__WHAT TO WORK ON__:
Go over the data below and say how many lines hold the word "functions". Only the number is needed.
################
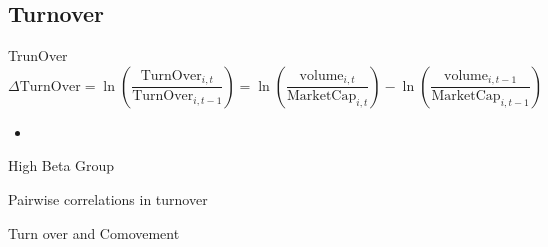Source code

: \documentclass{beamer}
\begin{document}
 \subsection{Turnover}
	\begin{frame}{TrunOver}
		\begin{equation*}
			\Delta \text{TurnOver} = \ln(\frac{\text{TurnOver}_{i,t}}{\text{TurnOver}_{i,t-1}}) = 
			\ln({\frac{\text{volume}_{i,t}}{\text{MarketCap}_{i,t}}}) - \ln({\frac{\text{volume}_{i,t-1}}{\text{MarketCap}_{i,t-1}}})
		\end{equation*}
		\pause
\begin{itemize}
	\item 
	\cite{Liquidity2016}
\end{itemize}


	\pause
	\begin{table}[htbp]
		\centering
		\resizebox{0.95\textheight}{!}{
			
		}
	\end{table}
	
\end{frame}
\begin{frame}{High Beta Group}
	\begin{table}[htbp]
\centering
		\resizebox{0.95\textwidth}{!}{
			\centering
			
		}
		\label{Turnovercrosssection}
	\end{table}
\end{frame}

\begin{frame}{Pairwise correlations in  turnover}
	\begin{table}[htbp]
		\centering
		\resizebox{0.95\textwidth}{!}{
			\centering
			
		}
		\label{mresult2-turnover}
	\end{table}
\end{frame}
	\begin{frame}{Turn over and Comovement}
		\begin{table}[htbp]
			\centering
			\resizebox{\textheight}{!}{
				
			}
		\end{table}
	\end{frame}

	
	
\end{document}
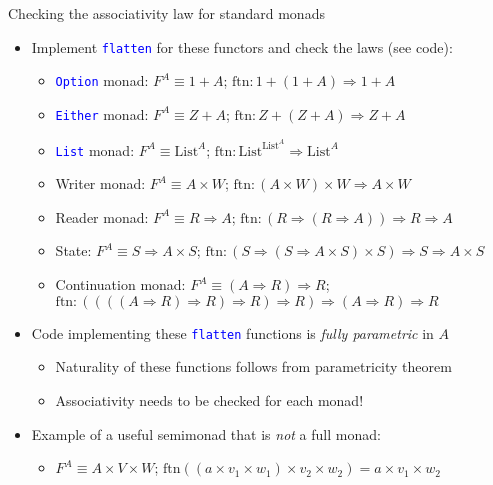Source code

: \documentclass[english]{beamer}
\begin{document}
\begin{frame}{Checking the associativity law for standard monads}
\begin{itemize}
\item Implement \texttt{\textcolor{blue}{\footnotesize{}flatten}} for these
functors and check the laws (see code):
\begin{itemize}
\item \texttt{\textcolor{blue}{\footnotesize{}Option}} monad: $F^{A}\equiv1+A$;
$\text{ftn}:1+\left(1+A\right)\Rightarrow1+A$
\item \texttt{\textcolor{blue}{\footnotesize{}Either}} monad: $F^{A}\equiv Z+A$;
$\text{ftn}:Z+\left(Z+A\right)\Rightarrow Z+A$
\item \texttt{\textcolor{blue}{\footnotesize{}List}} monad: $F^{A}\equiv\text{List}^{A}$;
$\text{ftn}:\text{List}^{\text{List}^{A}}\Rightarrow\text{List}^{A}$
\item Writer monad: $F^{A}\equiv A\times W$; $\text{ftn}:\left(A\times W\right)\times W\Rightarrow A\times W$
\item Reader monad: $F^{A}\equiv R\Rightarrow A$; $\text{ftn}:\left(R\Rightarrow\left(R\Rightarrow A\right)\right)\Rightarrow R\Rightarrow A$
\item State: $F^{A}\equiv S\Rightarrow A\times S$; $\text{ftn}:\left(S\Rightarrow\left(S\Rightarrow A\times S\right)\times S\right)\Rightarrow S\Rightarrow A\times S$
\item Continuation monad: $F^{A}\equiv\left(A\Rightarrow R\right)\Rightarrow R$;
$\text{ftn}:\left(\left(\left(\left(A\Rightarrow R\right)\Rightarrow R\right)\Rightarrow R\right)\Rightarrow R\right)\Rightarrow\left(A\Rightarrow R\right)\Rightarrow R$
\end{itemize}
\item Code implementing these \texttt{\textcolor{blue}{\footnotesize{}flatten}}
functions is \emph{fully parametric} in $A$
\begin{itemize}
\item Naturality of these functions follows from parametricity theorem
\item Associativity needs to be checked for each monad!
\end{itemize}
\item Example of a useful semimonad that is \emph{not} a full monad:
\begin{itemize}
\item $F^{A}\equiv A\times V\times W$; $\text{ftn}\left(\left(a\times v_{1}\times w_{1}\right)\times v_{2}\times w_{2}\right)=a\times v_{1}\times w_{2}$

\end{itemize}
\end{itemize}
\end{frame}
\end{document}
################
__WRITTEN RESPONSE__:
2